La letteratura e il cinema di serie A, d'altro canto, hanno favorito meccanismi narrativi più problematici, partendo dal presupposto che una civiltà extraterrestre potrebbe avventurarsi da altre galassie con gli stessi timori e le stesse limitazioni comunicative che ci contraddistinguono.
L'ultimo film di Denis Villeneuve, "Arrival", e la relativa colonna sonora affidata a Jóhann Jóhannsson muovono da una visione quasi primitivista, dove i visitor interstellari non sono agenti diretti bensì messaggeri di un codice verbale da interpretare con la massima urgenza. Lo score musicale rispecchia con grande sensibilità lo sguardo meravigliato e insieme inquieto di chi si confronta per la prima volta con queste creature e con il loro linguaggio - in forma scritta, incisioni circolari simili a quelle riscontrate su alcune nostre rocce preistoriche - uno scrigno semantico in grado di cambiare persino la percezione temporale degli umani.
Dopo la recente collaborazione con Tim Hecker per le tessiture corali di "Love Streams", Jóhannsson si avvale dell'illustre Theatre Of Voices diretto da Paul Hillier, per il quale compone una partitura di matrice minimalista, cristallina nella sua essenzialità: il canto sillabico delle voci ripete cellule pre-significanti secondo l'insegnamento della sciamana Meredith Monk, incastonate l'un l'altra nelle rispettive sincopi; tracce misteriose che caratterizzano i temi principali della soundtrack, la cui tavolozza spazia tipicamente tra le pennellate larghe dell'orchestra d'archi, nembi di ottoni in elevazione e perturbazioni sotterranee - ascrivibili alla dark-ambient siderale dell'ultimo Lustmord - realizzate tramite loop di note basse al pianoforte.

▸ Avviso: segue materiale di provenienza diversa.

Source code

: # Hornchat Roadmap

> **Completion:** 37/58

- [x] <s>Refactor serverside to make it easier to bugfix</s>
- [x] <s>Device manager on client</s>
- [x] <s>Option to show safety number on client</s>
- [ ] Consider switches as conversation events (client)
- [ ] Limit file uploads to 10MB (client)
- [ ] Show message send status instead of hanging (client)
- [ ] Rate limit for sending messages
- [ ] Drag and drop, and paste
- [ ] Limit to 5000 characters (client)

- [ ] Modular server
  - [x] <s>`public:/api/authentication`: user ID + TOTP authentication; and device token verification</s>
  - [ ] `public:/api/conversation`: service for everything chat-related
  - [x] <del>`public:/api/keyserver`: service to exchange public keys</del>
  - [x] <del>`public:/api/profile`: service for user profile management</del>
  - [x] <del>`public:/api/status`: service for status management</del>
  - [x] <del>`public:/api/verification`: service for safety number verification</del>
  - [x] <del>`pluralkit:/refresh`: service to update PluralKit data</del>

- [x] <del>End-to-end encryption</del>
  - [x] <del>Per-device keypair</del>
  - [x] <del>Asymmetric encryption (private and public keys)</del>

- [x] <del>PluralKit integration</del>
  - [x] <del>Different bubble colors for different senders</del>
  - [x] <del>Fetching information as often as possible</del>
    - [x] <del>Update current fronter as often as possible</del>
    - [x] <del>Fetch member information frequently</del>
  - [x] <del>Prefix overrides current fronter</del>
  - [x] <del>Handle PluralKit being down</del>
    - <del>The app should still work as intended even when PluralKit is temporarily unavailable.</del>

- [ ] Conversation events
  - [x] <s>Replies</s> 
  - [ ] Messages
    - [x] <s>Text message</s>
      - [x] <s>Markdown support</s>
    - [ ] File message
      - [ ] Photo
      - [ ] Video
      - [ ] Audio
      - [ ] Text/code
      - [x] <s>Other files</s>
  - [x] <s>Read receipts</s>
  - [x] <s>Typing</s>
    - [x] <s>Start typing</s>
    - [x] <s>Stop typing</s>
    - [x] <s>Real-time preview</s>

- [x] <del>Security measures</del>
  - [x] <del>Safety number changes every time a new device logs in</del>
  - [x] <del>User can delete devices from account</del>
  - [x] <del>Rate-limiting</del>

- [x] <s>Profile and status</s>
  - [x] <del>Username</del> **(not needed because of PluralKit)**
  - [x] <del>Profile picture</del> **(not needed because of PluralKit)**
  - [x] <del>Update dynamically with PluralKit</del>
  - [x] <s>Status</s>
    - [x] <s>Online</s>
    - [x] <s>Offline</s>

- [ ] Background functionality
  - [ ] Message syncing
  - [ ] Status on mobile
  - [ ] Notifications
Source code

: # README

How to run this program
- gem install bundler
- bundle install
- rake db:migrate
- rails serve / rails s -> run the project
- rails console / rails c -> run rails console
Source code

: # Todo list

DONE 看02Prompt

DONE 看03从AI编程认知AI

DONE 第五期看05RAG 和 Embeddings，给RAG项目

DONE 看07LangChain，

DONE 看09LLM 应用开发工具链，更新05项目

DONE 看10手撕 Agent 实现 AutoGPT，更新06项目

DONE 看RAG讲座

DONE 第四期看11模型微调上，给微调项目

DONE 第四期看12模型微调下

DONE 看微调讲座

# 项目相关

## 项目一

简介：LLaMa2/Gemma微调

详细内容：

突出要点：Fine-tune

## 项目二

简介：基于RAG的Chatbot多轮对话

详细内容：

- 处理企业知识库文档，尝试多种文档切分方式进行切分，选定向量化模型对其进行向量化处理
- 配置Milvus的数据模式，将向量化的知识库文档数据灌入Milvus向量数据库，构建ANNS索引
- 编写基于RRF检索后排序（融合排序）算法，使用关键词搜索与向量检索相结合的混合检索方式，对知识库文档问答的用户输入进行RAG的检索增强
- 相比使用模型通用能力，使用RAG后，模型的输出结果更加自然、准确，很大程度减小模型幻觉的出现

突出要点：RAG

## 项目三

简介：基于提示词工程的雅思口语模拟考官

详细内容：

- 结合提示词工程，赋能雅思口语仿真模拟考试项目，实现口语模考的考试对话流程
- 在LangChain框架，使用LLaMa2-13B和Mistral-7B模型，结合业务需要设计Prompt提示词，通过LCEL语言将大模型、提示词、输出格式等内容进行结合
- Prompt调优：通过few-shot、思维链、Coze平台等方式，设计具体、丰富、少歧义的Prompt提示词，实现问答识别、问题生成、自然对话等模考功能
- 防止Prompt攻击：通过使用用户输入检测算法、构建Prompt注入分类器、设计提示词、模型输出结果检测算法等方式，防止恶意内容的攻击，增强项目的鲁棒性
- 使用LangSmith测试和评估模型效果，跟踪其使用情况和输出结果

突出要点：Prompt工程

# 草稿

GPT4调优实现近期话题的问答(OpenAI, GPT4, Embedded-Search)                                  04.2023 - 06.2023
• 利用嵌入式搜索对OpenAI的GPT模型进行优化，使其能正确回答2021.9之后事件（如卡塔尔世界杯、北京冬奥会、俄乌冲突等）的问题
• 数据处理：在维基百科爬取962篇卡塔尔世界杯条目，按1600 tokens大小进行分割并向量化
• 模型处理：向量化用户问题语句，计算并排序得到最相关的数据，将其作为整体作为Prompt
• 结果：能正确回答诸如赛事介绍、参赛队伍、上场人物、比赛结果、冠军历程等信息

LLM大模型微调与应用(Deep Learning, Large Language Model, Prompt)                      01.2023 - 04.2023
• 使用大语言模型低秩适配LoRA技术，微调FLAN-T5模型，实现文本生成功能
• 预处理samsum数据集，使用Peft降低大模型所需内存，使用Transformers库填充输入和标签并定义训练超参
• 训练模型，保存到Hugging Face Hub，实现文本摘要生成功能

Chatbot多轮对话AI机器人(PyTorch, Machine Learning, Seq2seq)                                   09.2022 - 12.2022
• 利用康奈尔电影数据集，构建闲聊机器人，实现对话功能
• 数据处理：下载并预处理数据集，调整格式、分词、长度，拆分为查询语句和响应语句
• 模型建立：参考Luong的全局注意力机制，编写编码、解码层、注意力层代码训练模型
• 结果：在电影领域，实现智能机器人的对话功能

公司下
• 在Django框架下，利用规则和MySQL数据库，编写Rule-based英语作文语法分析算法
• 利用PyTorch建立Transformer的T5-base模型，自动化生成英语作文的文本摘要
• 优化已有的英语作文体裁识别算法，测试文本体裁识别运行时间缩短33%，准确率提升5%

Un costante senso di attesa pervade la gran parte delle sequenze, una tensione che mai si risolve e risulta accentuata dalle nette percussioni in legno, ulteriore rimando al confronto con una cultura dall'espressività primordiale.

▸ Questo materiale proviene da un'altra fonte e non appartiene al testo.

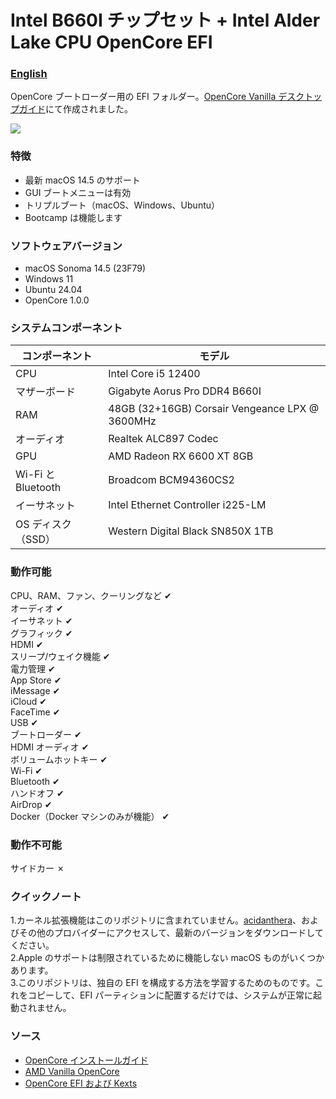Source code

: # Intel B660I チップセット + Intel Alder Lake CPU OpenCore EFI

### [English](https://github.com/joemmetry/opencore-aorusb660i/blob/master/README.EN.md)

OpenCore ブートローダー用の EFI フォルダー。[OpenCore Vanilla デスクトップガイド](https://khronokernel-2.gitbook.io/opencore-vanilla-desktop-guide/)にて作成されました。

<img src = "https://scontent.fmnl17-2.fna.fbcdn.net/v/t1.6435-9/206743122_10216513288344107_3539624459220602424_n.jpg?_nc_cat=109&_nc_rgb565=1&ccb=1-3&_nc_sid=0debeb&_nc_ohc=GIahA9UCavwAX-0qNjY&_nc_ht=scontent.fmnl17-2.fna&oh=26a8b3847e6d7f8eaf644a7e4826a00f&oe=60F11940" />

### 特徴

- 最新 macOS 14.5 のサポート
- GUI ブートメニューは有効
- トリプルブート（macOS、Windows、Ubuntu）
- Bootcamp は機能します

### ソフトウェアバージョン

- macOS Sonoma 14.5 (23F79)
- Windows 11
- Ubuntu 24.04
- OpenCore 1.0.0

### システムコンポーネント

| **コンポーネント** | **モデル**                             |
| ------------------ | -----------------------------------------------|
| CPU                | Intel Core i5 12400                            |
| マザーボード         | Gigabyte Aorus Pro DDR4 B660I                  |
| RAM                | 48GB (32+16GB) Corsair Vengeance LPX @ 3600MHz |
| オーディオ           | Realtek ALC897 Codec                          |
| GPU                | AMD Radeon RX 6600 XT 8GB                      |
| Wi-Fi と Bluetooth | Broadcom BCM94360CS2                           |
| イーサネット         | Intel Ethernet Controller i225-LM              |
| OS ディスク（SSD）   | Western Digital Black SN850X 1TB               |

### 動作可能

CPU、RAM、ファン、クーリングなど ✔<br/>
オーディオ ✔<br/>
イーサネット ✔<br/>
グラフィック ✔<br/>
HDMI ✔<br/>
スリープ/ウェイク機能 ✔<br/>
電力管理 ✔<br/>
App Store ✔<br/>
iMessage ✔<br/>
iCloud ✔<br/>
FaceTime ✔<br/>
USB ✔<br/>
ブートローダー ✔<br/>
HDMI オーディオ ✔<br/>
ボリュームホットキー ✔<br/>
Wi-Fi ✔<br/>
Bluetooth ✔<br/>
ハンドオフ ✔<br/>
AirDrop ✔<br/>
Docker（Docker マシンのみが機能） ✔<br/>

### 動作不可能

サイドカー ✗<br/>

### クイックノート

1.カーネル拡張機能はこのリポジトリに含まれていません。[acidanthera](https://github.com/acidanthera)、およびその他のプロバイダーにアクセスして、最新のバージョンをダウンロードしてください。<br/>
2.Apple のサポートは制限されているために機能しない macOS ものがいくつかあります。 <br/> 3.このリポジトリは、独自の EFI を構成する方法を学習するためのものです。これをコピーして、EFI パーティションに配置するだけでは、システムが正常に起動されません。<br/>

### ソース

- [OpenCore インストールガイド](https://dortania.github.io/OpenCore-Install-Guide/)
- [AMD Vanilla OpenCore](https://github.com/AMD-OSX/AMD_Vanilla)
- [OpenCore EFI および Kexts](https://dortania.github.io/builds/)
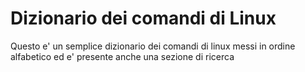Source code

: # Dizionario dei comandi di Linux

Questo e' un semplice dizionario dei comandi di linux messi in ordine alfabetico ed e' presente anche una sezione di ricerca
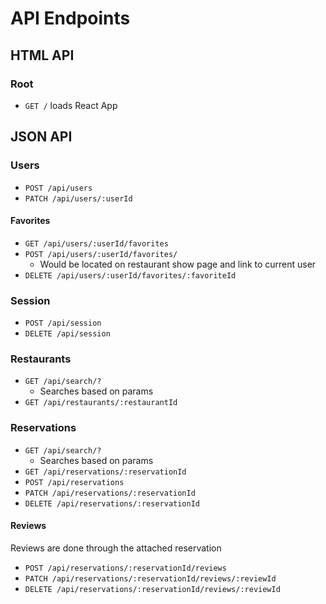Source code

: # API Endpoints

## HTML API

### Root
  - `GET /` loads React App


## JSON API

### Users
  - `POST /api/users`
  - `PATCH /api/users/:userId`

#### Favorites
  - `GET /api/users/:userId/favorites`
  - `POST /api/users/:userId/favorites/`
      - Would be located on restaurant show page and link to current user
  - `DELETE /api/users/:userId/favorites/:favoriteId`

### Session
 - `POST /api/session`
 - `DELETE /api/session`

### Restaurants
  - `GET /api/search/?`
      - Searches based on params
  - `GET /api/restaurants/:restaurantId`

### Reservations
  - `GET /api/search/?`
      - Searches based on params
  - `GET /api/reservations/:reservationId`
  - `POST /api/reservations`
  - `PATCH /api/reservations/:reservationId`
  - `DELETE /api/reservations/:reservationId`

#### Reviews
  Reviews are done through the attached reservation
  - `POST /api/reservations/:reservationId/reviews`
  - `PATCH /api/reservations/:reservationId/reviews/:reviewId`
  - `DELETE /api/reservations/:reservationId/reviews/:reviewId`
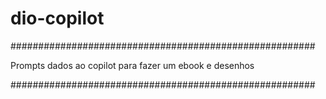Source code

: # dio-copilot

#######################################################

Prompts dados ao copilot para fazer um ebook e desenhos

#######################################################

Nel reprise finale del tema "Heptapod B" abbiamo una prima, ariosa concessione al sentimento, come un enigma finalmente dischiuso che si rivela salvifico. Ma l'epilogo vero e proprio della pellicola è corredato da un featuring di prima categoria: rilasciato come singolo e come bonus track per l'edizione in doppio Lp, "On The Nature Of Daylight" (secondo brano di "The Blue Notebooks") è una piccola gemma dal repertorio di Max Richter; scritta in origine per quintetto e qui riarrangiata per un'intera orchestra d'archi, è ciò che si potrebbe definire la perfetta esemplificazione dello stile passionale e melanconico portato avanti negli ultimi anni dalla generazione modern classical.
Jóhannsson torna qui a conciliare gli elementi acustici con una processazione elettronica poco invasiva, rimettendo al centro la peculiarità del suo stile dopo il poema sinfonico "Orphée" - una sorta di sigillo sul contratto con la major Deutsche Grammophon, che di gran lena si prodiga per mantenere il proprio catalogo al passo coi tempi. Il giovane compositore islandese, come altri arruolati in questi anni, più che una scommessa è un cavallo già vincente col quale l'etichetta tedesca non si appresta a correre alcun rischio, in ogni senso possibile.